Just a few years back, the switching on of London's Oxford Street Christmas lights was the big event that heralded the holiday season in the U.K. These days Christmas begins with the arrival of a spectacular holiday commercial from department store John Lewis.
Ahead of the campaign's debut, rumors of singer Lily Allen's involvement abounded in the national media. Meanwhile, rival Marks & Spencer jumped in early with the (online) launch of its own campaign, a big-budget extravaganza starring Helena Bonham-Carter as the Wizard of Oz and model Rosie Huntington-Whiteley as Alice (in Wonderland) crossed with Dorothy.
Marks & Spencer's Wonderland-meets-Oz extravaganza (2013)
The John Lewis spot -- a Disney-style animated tale of a bear that has never seen Christmas -- was trailed with teasers on social media, then finally projected onto London's South Bank before it took over an entire two minute break during "The X-Factor" (a decision that had to be signed off by Simon Cowell himself).
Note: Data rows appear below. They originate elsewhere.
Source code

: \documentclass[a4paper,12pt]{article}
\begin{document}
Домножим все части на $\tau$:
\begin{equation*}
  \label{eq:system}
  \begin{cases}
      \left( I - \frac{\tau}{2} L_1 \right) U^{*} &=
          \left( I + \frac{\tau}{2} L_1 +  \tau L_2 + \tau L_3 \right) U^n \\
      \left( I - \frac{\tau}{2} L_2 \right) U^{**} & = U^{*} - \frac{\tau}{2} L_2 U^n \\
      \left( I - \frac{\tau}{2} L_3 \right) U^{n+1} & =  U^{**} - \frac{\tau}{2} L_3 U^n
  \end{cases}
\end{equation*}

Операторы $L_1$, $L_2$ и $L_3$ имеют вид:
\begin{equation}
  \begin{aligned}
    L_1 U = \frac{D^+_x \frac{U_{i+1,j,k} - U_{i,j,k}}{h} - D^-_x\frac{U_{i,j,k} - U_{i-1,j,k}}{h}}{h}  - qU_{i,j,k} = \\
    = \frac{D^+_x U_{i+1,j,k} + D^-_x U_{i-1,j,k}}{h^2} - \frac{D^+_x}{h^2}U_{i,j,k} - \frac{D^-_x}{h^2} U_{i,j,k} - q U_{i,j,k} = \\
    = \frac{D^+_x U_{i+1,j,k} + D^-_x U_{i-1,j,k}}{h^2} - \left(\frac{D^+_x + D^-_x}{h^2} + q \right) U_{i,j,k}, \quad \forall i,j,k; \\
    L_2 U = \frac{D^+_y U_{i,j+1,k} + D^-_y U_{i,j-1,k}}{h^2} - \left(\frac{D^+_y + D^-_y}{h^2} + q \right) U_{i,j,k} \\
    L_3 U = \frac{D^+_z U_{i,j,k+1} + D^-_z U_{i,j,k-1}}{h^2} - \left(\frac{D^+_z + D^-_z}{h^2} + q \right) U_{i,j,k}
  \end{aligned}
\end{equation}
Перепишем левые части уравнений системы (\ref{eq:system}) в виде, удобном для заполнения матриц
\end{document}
John Lewis is further capitalizing on the spot this year with a number of product tie-ins selling at the retailer.
John Lewis's animal who had never seen Christmas (2013)
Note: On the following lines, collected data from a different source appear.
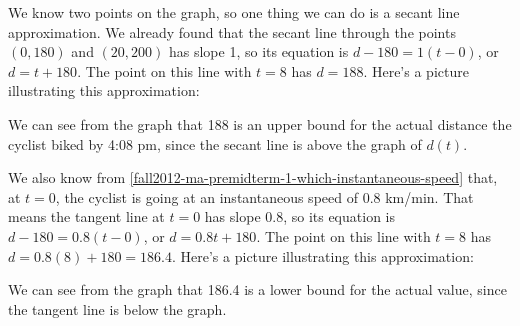 \documentclass{article}
\theoremstyle{theorem}
\begin{document}
\begin{enumerate}
\begin{enumerate}
    \begin{solution} 
      We know two points on the graph, so one thing we can do is a secant line approximation. We already found that the secant line through the points $(0, 180)$ and $(20, 200)$ has slope 1, so its equation is $d - 180 = 1 (t - 0)$, or $d = t + 180$. The point on this line with $t = 8$ has $d = 188$. Here's a picture illustrating this approximation:
      \begin{center}
      \end{center}
      We can see from the graph that 188 is an upper bound for the actual distance the cyclist biked by 4:08 pm, since the secant line is above the graph of $d(t)$.

      We also know from \ref{fall2012-ma-premidterm-1-which-instantaneous-speed} that, at $t = 0$, the cyclist is going at an instantaneous speed of 0.8 km/min. That means the tangent line at $t = 0$ has slope 0.8, so its equation is $d - 180 = 0.8 (t - 0)$, or $d = 0.8 t + 180$. The point on this line with $t = 8$ has $d = 0.8(8) + 180 = 186.4$. Here's a picture illustrating this approximation:
      \begin{center}
      \end{center}
      We can see from the graph that 186.4 is a lower bound for the actual value, since the tangent line is below the graph. 


\end{solution}
\end{enumerate}
\end{enumerate}
\end{document}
"It has become like our version of the Super Bowl -- and I don't think anyone even saw that coming," said Ben Priest, executive creative director of adam&Eve/DDB which created the John Lewis ad.
Mick Mahoney, executive creative director at Marks & Spencer agency Rainey Kelly Campbell Roalfe/Y&R, described the phenomenon as an "arms race." He said it began with John Lewis "upping the ante" two years ago with its campaign "The Long Wait":
John Lewis's "The Long Wait" (2011)
But this year has been "particularly extraordinary," according to Mr. Mahoney. "People seem just desperate to talk about it," he said.
So why the seasonal hysteria? Social media has undoubtedly fueled the fire. But Ben Fennell, CEO at BBH, also put it partly down to the success of "The X-Factor," which now regularly draws audiences of eight million and up. Beginning with BBH's campaign for Yeo Valley in 2011, brands have taken to booking entire ad breaks and look set to pay up to £200,000 for a spot during the final -- which is shown just before Christmas.
Sainsbury's has similarly chosen to focus on ordinary people, with its Christmas effort involving clips from a 50-minute YouTube documentary from director Kevin Macdonald, a riff on his much-buzzed about crowdsourced Google film with Ridley Scott, "Life in a Day." The project, which will premiere at BAFTA, was 14 months in the making.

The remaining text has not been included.